MELBOURNE - The market is tipping a record net profit of around A$3 billion when ANZ Banking Group reports its annual result today.
The only cloud on the horizon for Australia's third biggest bank is likely to be the flat performance of its subsidiary, the National Bank of New Zealand (NBNZ).
The key drivers will come from growth in personal banking, which includes mortgages, deposits and margin lending, as well as in the bank's traditional strength in corporate banking.
A record result has been anticipated by the market since an August strategy briefing where chief executive John McFarlane said ANZ was on target for earnings per share (EPS) growth of eight per cent.
But it's the New Zealand part of ANZ, which accounts for around 28 to 29 per cent of net profit, that is acting as a drag on the group.

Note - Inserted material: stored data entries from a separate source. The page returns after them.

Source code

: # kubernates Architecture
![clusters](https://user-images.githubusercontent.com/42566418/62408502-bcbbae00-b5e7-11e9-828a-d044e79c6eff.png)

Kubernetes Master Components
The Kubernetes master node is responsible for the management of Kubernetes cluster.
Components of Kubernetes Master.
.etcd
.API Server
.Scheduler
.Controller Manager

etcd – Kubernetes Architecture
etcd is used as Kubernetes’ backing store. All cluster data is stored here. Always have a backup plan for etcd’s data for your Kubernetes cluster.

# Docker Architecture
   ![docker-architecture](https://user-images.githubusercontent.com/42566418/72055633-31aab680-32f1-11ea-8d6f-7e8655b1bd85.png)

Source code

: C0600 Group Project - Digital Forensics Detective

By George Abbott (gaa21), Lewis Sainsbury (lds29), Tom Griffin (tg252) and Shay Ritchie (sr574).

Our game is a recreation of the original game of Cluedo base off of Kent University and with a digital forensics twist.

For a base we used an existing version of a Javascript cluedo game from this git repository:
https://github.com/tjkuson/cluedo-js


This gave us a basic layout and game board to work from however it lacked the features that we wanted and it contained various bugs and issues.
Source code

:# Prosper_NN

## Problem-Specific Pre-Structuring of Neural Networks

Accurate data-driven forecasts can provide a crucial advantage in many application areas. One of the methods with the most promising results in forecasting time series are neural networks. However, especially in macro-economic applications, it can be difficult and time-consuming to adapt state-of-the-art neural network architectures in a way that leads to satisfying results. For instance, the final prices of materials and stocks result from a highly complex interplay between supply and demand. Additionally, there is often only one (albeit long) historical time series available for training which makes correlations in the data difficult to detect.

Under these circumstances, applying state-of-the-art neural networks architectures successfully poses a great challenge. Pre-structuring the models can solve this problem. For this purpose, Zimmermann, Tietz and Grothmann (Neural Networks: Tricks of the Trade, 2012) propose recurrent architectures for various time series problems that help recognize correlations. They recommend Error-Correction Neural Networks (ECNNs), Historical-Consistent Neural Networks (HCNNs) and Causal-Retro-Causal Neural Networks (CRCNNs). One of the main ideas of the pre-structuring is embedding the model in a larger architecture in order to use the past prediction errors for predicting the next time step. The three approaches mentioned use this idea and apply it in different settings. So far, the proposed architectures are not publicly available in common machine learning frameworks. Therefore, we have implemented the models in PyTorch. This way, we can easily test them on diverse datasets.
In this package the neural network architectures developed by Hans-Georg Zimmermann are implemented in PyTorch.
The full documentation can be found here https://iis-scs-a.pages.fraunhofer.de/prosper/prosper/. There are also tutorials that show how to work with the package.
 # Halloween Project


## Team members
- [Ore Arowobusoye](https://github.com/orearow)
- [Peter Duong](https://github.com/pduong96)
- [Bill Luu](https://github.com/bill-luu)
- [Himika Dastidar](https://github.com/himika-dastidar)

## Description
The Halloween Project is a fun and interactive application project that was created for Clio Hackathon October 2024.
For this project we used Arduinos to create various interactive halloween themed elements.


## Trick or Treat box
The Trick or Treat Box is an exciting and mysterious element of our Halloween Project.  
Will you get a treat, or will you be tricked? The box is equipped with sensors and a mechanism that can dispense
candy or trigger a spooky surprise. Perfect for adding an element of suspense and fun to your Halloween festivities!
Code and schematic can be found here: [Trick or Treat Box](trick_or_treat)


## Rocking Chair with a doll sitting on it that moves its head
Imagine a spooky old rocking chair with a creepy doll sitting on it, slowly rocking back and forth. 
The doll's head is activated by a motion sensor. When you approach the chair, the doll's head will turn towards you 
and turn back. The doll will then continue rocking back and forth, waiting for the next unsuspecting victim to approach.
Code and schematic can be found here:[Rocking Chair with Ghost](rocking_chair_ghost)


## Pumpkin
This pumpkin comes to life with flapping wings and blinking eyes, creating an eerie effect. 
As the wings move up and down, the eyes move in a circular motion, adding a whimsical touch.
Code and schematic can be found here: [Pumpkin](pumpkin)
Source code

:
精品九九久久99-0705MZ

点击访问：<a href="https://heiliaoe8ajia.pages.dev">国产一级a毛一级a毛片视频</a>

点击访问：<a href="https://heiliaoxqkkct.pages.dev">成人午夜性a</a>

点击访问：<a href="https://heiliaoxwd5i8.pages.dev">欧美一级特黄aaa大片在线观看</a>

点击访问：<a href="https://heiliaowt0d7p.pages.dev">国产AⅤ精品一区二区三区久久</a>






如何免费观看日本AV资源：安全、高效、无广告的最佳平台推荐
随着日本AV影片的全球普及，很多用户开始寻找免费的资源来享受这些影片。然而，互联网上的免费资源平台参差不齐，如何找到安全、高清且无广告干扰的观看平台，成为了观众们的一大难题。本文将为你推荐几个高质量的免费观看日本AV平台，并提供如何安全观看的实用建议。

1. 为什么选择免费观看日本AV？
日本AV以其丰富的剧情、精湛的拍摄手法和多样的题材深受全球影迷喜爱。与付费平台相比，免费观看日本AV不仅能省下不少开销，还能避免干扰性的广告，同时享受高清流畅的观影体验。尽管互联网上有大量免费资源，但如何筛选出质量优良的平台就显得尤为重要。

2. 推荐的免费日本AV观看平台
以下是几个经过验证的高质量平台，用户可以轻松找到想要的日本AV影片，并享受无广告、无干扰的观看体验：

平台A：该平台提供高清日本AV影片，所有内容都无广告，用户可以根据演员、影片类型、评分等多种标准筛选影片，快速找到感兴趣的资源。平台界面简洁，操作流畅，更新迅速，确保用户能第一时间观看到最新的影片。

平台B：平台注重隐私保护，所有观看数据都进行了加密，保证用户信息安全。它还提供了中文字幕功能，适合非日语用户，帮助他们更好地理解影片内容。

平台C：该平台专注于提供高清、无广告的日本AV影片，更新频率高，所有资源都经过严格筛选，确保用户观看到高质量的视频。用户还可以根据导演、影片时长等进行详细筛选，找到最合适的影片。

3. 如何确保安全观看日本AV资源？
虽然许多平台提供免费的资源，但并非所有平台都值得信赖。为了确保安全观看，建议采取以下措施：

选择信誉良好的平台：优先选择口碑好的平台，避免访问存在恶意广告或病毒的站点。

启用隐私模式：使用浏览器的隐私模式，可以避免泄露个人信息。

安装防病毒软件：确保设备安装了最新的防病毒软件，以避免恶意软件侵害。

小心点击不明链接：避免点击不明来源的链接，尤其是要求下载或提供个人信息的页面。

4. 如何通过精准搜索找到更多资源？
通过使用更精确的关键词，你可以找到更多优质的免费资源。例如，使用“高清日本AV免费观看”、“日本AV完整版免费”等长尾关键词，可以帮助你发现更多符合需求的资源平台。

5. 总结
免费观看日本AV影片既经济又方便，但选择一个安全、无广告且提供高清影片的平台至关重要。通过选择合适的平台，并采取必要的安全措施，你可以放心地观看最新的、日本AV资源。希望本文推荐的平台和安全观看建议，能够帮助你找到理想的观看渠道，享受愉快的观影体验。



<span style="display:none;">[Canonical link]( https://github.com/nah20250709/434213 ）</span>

ANZ acquired NBNZ from London's Lloyds TSB for A$4.9 billion in December 2003 to become the biggest bank in New Zealand.
Deutsche Bank analysts are expecting a weak performance from New Zealand, where competition is driving further margin compression.
ANZ has strong momentum in its Australian franchise and analysts believe the bank is gaining market share in every line of business, including business lending and credit cards.
"What's dragging down the momentum is New Zealand and the severe margin pressure they are experiencing over there," Commonwealth Securities analyst Carlos Castillo said.
Analysts say that over a two to three year period New Zealand is more vulnerable to an economic slowdown than Australia, with implications for credit and profit growth.